By contrast, the Amazon Fire TV Stick 4K is, well, a streaming stick. It plugs directly into an HDMI port. However, at 4.1 x 1.2 inches, the device is a bit on the big side (most streaming sticks are around 3 inches long), and it requires an external power source to work properly. Neither design decision is ideal. But it's still a better experience than trying to finagle the tiny Premiere into place.
Winner: Amazon Fire TV Stick 4K. A straightforward streaming stick design saves users a lot of headaches, particularly if they ever want to transport the device.
The one area where the Roku Premiere enjoys a major advantage over the Fire TV Stick 4K is in its interface. Roku has had the best interface in the streaming game for quite a few years now, with only the Apple TV giving it a serious run for the money. (And that costs $180 for a 4K variant — not exactly a budget device.) Roku has clear, clean, lightweight menus, which let you customize your home screen with your favorite apps and a variety of attractive themes. The system could not be more attractive or simpler to use.
In contrast, the Amazon Fire TV Stick 4K is all about that Amazon Prime content. Do you have a Prime subscription? Because the very first thing the Fire TV Stick does when you set it up is show you a video about how much better your life would be if you do. Past two initial rows of apps, the home screen is nothing but a long string of Amazon recommendations. Almost every other tab is a long line of Amazon-curated TV and movies, while the music and photo apps default to you — you guessed it — Amazon. It's functional, but it comes on a little too strong.

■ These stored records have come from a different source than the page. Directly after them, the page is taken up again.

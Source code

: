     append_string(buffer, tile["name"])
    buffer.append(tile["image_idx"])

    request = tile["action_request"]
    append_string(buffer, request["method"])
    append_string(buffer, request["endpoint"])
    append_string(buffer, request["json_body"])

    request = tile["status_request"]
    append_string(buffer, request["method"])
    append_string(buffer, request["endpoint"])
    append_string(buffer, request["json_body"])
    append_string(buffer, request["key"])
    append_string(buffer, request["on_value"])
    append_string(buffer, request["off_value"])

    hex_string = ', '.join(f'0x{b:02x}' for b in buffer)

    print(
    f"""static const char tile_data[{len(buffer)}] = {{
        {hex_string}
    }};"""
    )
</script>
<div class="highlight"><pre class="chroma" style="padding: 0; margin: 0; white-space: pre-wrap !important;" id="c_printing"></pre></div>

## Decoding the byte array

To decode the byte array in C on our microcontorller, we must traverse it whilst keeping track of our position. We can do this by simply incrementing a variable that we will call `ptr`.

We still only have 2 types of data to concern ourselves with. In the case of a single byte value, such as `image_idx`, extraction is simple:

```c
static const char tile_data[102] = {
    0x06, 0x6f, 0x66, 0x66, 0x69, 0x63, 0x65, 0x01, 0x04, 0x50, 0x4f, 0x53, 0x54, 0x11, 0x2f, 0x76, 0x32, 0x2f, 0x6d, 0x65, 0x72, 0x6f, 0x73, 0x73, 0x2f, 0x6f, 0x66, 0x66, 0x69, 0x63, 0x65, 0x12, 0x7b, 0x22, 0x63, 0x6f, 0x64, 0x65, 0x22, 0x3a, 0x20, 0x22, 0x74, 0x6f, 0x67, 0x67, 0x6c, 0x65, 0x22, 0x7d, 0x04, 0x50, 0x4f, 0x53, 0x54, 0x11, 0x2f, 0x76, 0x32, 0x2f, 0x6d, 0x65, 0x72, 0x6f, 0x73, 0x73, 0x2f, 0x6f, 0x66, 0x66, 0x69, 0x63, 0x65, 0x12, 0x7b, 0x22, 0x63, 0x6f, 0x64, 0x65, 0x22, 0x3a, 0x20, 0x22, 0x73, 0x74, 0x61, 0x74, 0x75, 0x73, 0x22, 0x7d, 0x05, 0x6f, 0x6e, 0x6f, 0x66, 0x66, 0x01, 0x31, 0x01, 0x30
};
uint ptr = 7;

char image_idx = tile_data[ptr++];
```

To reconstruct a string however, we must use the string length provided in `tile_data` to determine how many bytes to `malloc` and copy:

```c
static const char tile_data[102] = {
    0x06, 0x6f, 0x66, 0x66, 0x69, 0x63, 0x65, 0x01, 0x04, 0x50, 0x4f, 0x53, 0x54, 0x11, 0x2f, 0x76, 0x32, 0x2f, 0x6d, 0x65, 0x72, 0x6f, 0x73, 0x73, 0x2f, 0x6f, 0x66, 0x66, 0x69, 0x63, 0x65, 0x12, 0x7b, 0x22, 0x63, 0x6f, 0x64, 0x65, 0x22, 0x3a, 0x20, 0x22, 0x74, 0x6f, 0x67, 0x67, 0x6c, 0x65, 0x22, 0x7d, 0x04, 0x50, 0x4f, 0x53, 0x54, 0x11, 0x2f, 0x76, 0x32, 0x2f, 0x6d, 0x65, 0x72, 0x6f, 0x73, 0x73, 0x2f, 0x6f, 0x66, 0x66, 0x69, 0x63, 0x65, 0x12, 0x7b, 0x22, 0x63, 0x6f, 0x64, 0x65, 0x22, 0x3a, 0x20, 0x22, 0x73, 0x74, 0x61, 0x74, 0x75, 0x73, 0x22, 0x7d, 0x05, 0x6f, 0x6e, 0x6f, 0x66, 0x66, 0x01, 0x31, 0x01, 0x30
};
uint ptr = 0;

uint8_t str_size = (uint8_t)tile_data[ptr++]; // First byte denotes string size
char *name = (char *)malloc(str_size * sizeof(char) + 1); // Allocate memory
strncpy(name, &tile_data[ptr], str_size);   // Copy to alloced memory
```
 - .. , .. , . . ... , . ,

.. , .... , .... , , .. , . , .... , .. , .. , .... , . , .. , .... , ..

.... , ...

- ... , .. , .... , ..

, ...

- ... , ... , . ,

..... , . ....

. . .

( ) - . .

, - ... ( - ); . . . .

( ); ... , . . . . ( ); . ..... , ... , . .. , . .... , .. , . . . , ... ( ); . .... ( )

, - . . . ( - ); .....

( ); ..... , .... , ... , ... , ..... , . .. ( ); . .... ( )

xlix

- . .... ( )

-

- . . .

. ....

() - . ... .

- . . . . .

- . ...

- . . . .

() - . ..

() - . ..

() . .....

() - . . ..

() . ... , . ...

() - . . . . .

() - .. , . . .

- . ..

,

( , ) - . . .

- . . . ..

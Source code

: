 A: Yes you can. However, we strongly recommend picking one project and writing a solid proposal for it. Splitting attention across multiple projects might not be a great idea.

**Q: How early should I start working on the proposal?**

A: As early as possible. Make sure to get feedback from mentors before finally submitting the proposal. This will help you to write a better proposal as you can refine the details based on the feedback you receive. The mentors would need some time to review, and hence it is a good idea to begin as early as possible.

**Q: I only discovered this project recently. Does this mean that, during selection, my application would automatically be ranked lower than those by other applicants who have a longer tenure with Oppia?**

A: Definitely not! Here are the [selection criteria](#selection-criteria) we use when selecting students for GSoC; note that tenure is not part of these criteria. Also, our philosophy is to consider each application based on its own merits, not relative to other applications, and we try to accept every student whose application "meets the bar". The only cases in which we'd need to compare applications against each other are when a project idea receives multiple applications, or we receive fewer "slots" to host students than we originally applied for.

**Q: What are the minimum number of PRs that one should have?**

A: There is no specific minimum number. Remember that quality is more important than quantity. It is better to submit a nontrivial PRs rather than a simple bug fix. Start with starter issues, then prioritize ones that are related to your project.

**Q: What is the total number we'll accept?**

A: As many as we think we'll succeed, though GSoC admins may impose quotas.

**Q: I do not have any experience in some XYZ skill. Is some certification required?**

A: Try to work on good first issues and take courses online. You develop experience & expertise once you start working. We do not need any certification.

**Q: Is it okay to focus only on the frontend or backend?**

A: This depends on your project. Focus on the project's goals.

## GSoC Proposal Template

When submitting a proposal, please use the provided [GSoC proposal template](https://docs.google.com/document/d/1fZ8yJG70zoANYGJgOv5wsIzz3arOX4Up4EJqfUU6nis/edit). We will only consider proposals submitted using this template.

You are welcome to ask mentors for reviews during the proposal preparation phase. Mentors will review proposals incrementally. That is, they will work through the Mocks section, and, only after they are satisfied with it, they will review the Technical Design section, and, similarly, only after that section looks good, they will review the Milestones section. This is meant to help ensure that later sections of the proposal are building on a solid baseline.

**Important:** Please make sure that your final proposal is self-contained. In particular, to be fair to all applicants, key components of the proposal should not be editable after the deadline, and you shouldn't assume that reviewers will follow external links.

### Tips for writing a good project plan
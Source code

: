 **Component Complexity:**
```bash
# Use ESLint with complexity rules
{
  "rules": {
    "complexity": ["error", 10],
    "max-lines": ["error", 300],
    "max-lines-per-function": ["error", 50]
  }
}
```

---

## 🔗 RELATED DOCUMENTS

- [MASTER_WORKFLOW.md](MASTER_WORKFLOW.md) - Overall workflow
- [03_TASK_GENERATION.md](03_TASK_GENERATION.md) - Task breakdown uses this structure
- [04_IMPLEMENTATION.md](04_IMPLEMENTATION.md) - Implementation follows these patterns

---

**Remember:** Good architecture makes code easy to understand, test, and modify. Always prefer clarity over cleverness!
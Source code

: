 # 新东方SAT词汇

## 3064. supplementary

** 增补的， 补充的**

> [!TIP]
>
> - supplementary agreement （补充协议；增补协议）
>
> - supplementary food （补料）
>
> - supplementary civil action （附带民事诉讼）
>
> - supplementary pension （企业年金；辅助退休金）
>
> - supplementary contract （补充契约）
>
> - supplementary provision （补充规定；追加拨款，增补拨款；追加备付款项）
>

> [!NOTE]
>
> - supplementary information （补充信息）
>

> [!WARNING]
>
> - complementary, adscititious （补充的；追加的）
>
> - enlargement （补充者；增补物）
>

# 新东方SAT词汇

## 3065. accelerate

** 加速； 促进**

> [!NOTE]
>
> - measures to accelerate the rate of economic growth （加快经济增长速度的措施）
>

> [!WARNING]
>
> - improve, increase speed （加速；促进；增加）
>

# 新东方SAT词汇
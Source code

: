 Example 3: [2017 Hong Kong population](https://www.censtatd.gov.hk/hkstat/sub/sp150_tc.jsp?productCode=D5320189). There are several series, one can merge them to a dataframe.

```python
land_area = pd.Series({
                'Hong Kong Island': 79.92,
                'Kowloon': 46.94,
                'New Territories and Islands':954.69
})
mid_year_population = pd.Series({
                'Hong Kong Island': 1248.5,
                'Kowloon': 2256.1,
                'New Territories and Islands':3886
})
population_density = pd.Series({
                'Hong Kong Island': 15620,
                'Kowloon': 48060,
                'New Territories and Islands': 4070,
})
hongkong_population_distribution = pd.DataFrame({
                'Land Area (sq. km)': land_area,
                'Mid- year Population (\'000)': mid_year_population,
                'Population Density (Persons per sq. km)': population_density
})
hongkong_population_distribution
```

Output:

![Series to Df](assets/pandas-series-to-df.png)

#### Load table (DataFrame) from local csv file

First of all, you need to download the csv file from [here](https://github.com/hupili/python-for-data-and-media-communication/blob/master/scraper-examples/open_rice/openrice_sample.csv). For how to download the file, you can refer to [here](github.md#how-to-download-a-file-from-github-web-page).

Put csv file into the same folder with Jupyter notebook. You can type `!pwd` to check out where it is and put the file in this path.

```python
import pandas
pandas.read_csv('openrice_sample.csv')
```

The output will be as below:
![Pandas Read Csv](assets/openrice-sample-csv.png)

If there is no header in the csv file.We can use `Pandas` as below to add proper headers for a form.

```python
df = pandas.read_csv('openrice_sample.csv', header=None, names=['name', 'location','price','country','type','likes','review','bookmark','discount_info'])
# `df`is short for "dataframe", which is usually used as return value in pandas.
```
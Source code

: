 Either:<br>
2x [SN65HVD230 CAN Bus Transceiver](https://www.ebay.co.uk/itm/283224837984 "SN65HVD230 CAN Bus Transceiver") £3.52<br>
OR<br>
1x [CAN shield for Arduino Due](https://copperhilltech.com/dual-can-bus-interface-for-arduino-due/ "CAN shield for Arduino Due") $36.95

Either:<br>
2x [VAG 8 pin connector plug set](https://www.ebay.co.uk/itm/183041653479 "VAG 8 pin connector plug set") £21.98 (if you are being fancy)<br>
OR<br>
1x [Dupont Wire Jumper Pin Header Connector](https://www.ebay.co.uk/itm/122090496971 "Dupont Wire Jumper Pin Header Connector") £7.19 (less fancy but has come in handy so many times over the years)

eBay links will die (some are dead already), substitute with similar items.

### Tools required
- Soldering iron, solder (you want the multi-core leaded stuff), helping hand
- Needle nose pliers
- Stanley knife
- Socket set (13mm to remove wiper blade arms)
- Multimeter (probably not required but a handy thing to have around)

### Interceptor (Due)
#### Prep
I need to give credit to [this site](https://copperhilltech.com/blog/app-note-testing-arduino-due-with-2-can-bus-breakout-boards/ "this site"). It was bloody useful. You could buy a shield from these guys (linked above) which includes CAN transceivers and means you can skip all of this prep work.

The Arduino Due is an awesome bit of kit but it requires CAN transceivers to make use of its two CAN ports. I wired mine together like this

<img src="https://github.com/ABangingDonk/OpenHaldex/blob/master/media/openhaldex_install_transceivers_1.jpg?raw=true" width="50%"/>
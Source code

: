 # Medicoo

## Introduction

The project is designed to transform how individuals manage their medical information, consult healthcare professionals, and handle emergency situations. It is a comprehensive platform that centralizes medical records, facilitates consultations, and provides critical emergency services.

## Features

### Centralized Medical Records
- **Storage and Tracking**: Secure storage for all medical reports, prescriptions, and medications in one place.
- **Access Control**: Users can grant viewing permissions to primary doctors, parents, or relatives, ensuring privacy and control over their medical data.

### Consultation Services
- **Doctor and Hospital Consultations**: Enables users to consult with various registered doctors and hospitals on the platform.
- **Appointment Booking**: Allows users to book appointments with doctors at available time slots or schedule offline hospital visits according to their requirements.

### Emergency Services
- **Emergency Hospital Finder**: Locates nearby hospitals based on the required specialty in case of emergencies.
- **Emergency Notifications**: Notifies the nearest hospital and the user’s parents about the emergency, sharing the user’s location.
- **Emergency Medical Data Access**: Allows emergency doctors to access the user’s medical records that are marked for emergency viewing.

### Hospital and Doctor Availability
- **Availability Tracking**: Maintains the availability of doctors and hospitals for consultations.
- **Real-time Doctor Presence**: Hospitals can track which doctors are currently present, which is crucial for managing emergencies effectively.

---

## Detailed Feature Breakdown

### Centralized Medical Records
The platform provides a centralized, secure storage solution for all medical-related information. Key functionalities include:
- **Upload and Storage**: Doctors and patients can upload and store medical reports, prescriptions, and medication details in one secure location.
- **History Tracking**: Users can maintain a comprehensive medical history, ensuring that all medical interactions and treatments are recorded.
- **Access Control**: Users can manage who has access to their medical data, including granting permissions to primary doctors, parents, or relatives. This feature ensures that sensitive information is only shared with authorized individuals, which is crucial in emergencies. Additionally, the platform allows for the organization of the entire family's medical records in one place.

Winner: Roku Premiere. The Premiere has a clean, customizable interface that prioritizes what you want to watch, rather than what Amazon wants you to watch.
Content and Apps
Both the Roku and the Fire TV Stick 4K have access to more than 5,000 apps apiece. That includes Netflix, Hulu, Amazon Video, Spotify, Pandora, PlayStation Vue, Sling TV, Google Play TV and Movies and so forth. You can even access films you bought through iTunes, provided you've activated your Movies Anywhere account.
There are only two major differences between the platforms: the Roku Premiere doesn't have any decent games; the Amazon stick does. But the Amazon Fire TV Stick 4K doesn't have a dedicated YouTube app like Roku does due to Amazon's spat with Google. Since you can still use YouTube through a web browser, though, it's not a huge loss. Having a big selection of thoroughly decent games, from Shovel Knight to Knights of the Old Republic, is admittedly pretty cool.
Winner: Amazon Fire TV Stick 4K. The content selection on the two platforms is almost identical, but having some killer games doesn't hurt.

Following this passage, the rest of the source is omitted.